WHAT YOU NEED TO DO: Would you return every entry below without a single difference?

SUPPLIED RECORDS:
- - -
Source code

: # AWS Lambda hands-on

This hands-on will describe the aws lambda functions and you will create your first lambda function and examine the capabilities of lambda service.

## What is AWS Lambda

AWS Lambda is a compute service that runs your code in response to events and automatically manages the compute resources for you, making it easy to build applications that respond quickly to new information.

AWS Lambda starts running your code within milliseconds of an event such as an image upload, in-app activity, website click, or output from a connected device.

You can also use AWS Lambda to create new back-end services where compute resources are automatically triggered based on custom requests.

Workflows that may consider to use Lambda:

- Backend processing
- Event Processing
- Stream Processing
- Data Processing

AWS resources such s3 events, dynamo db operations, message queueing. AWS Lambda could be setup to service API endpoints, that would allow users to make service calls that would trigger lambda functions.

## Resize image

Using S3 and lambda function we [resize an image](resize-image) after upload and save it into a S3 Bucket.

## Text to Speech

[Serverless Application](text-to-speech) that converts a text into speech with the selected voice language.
- - -
RESPONSE BOX:
Source code

: # AWS Lambda hands-on

This hands-on will describe the aws lambda functions and you will create your first lambda function and examine the capabilities of lambda service.

## What is AWS Lambda

AWS Lambda is a compute service that runs your code in response to events and automatically manages the compute resources for you, making it easy to build applications that respond quickly to new information.

AWS Lambda starts running your code within milliseconds of an event such as an image upload, in-app activity, website click, or output from a connected device.

You can also use AWS Lambda to create new back-end services where compute resources are automatically triggered based on custom requests.

Workflows that may consider to use Lambda:

- Backend processing
- Event Processing
- Stream Processing
- Data Processing

AWS resources such s3 events, dynamo db operations, message queueing. AWS Lambda could be setup to service API endpoints, that would allow users to make service calls that would trigger lambda functions.

## Resize image

Using S3 and lambda function we [resize an image](resize-image) after upload and save it into a S3 Bucket.

## Text to Speech

[Serverless Application](text-to-speech) that converts a text into speech with the selected voice language.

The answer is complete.